● **WORK ORDER**: Go through the entries below from the first line and output each one exactly, up to and including the line with "## Motivation".

● **DATA FOR THIS EXERCISE**:
************

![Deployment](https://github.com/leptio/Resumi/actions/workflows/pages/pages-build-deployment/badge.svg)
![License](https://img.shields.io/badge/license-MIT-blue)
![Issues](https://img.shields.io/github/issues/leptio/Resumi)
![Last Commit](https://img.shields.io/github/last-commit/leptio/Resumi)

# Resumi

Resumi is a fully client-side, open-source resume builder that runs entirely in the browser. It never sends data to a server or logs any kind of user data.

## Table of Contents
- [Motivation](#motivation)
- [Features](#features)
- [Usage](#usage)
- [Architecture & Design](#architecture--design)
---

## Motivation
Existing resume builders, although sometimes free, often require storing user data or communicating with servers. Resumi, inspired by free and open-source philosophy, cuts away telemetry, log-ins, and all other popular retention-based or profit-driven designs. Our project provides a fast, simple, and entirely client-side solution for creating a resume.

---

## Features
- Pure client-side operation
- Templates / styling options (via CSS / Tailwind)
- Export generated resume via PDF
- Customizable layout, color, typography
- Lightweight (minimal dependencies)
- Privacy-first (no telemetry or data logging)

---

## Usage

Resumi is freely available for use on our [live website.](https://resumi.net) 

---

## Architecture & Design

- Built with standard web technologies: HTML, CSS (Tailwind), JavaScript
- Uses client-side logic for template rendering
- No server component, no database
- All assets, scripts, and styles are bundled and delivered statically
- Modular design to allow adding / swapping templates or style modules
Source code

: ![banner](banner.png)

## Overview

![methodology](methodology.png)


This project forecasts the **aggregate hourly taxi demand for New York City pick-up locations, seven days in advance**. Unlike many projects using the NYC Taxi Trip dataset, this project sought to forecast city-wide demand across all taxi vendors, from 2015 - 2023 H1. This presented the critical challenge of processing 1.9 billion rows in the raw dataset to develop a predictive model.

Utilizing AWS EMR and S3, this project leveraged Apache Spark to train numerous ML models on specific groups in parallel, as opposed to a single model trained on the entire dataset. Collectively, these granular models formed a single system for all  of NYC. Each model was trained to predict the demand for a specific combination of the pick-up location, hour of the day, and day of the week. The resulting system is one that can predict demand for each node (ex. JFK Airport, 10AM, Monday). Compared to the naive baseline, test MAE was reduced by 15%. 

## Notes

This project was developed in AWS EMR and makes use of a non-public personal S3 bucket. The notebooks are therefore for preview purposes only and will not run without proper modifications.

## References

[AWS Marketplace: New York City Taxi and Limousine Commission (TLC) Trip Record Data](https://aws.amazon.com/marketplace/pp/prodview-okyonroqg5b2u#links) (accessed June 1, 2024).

************

● **RESPONSE BELOW**:
![Deployment](https://github.com/leptio/Resumi/actions/workflows/pages/pages-build-deployment/badge.svg)
![License](https://img.shields.io/badge/license-MIT-blue)
![Issues](https://img.shields.io/github/issues/leptio/Resumi)
![Last Commit](https://img.shields.io/github/last-commit/leptio/Resumi)

# Resumi

Resumi is a fully client-side, open-source resume builder that runs entirely in the browser. It never sends data to a server or logs any kind of user data.

## Table of Contents
- [Motivation](#motivation)
- [Features](#features)
- [Usage](#usage)
- [Architecture & Design](#architecture--design)
---

## Motivation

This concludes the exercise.